The rape of an eight-month baby after she was seized from her sleeping parents has also provoked disgust and demands from protestors for the government to do more to protect the vulnerable.
The country has even lost its leading moral authority in the fight against the disease with the death last June of 12-year-old AIDS hero Nkosi Johnson.
Nkosi like no other South African had succeeded in drawing attention to the country's AIDS plight with his message of safe sex and compassion.
Taking to the podium of the world's biggest meeting on AIDS in Durban last year, Nkosi denounced his own government's controversial stance on the disease.
President Thabo Mbeki has questioned the causal link between HIV and AIDS, restricted the use of key AIDS drugs in public hospitals on the grounds of cost and safety, and listened to the advice of so-called "AIDS dissidents" who argue that AIDS is caused by recreational drug use.

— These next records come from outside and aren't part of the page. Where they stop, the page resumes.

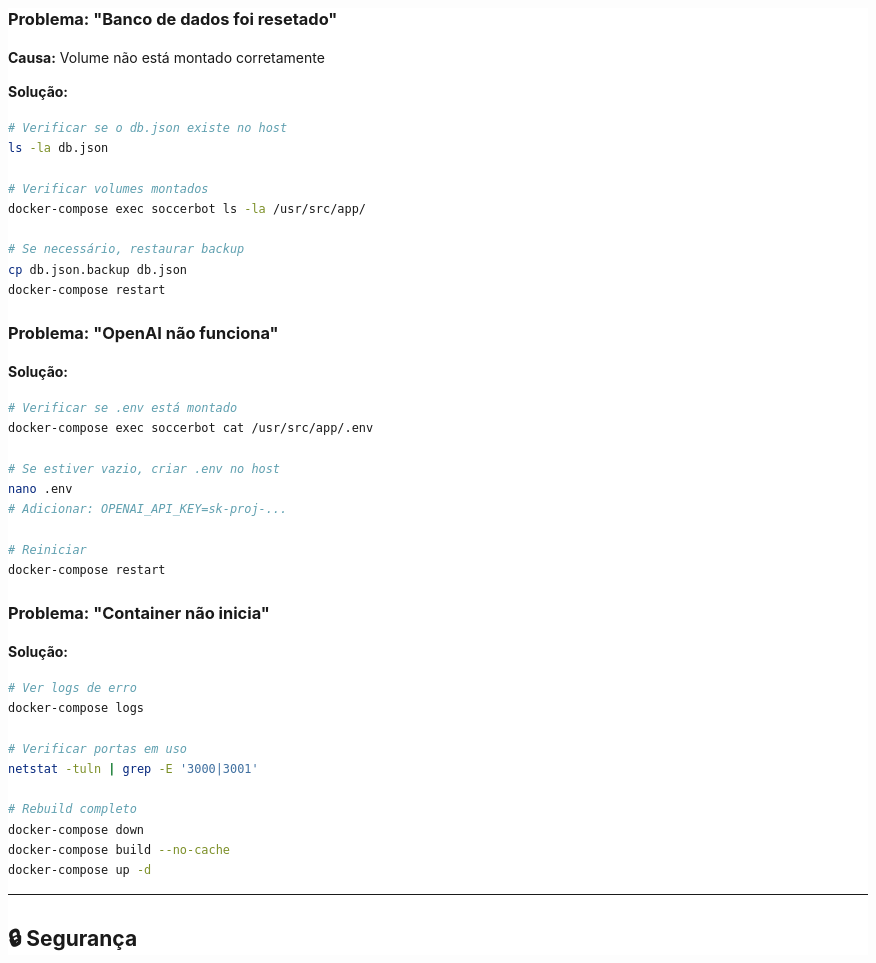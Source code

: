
 ```bash
```

### Problema: "Banco de dados foi resetado"

**Causa:** Volume não está montado corretamente

**Solução:**
```bash
# Verificar se o db.json existe no host
ls -la db.json

# Verificar volumes montados
docker-compose exec soccerbot ls -la /usr/src/app/

# Se necessário, restaurar backup
cp db.json.backup db.json
docker-compose restart
```

### Problema: "OpenAI não funciona"

**Solução:**
```bash
# Verificar se .env está montado
docker-compose exec soccerbot cat /usr/src/app/.env

# Se estiver vazio, criar .env no host
nano .env
# Adicionar: OPENAI_API_KEY=sk-proj-...

# Reiniciar
docker-compose restart
```

### Problema: "Container não inicia"

**Solução:**
```bash
# Ver logs de erro
docker-compose logs

# Verificar portas em uso
netstat -tuln | grep -E '3000|3001'

# Rebuild completo
docker-compose down
docker-compose build --no-cache
docker-compose up -d
```

---

## 🔒 Segurança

Pretoria this week was taken to court in an attempt by AIDS activists and doctors to force it to allow the use of the antiretroviral drug nevirapine in national hospitals.
Nevirapine, which reduces the risk of mothers passing HIV to their newborn, is not available in public hospitals across the country but restricted to 18 pilot schemes while the government monitors resistance to the drug taken by mothers and their babies.
"The views of the president on antiretrovirals has infected the department of health and held it back from doing what needs to be done," said Mark Heywood, national secretary of the AIDS activist group Treatment Action Campaign which has led the court case against the government.
"We stand on the brink of a nightmare," Heywood said.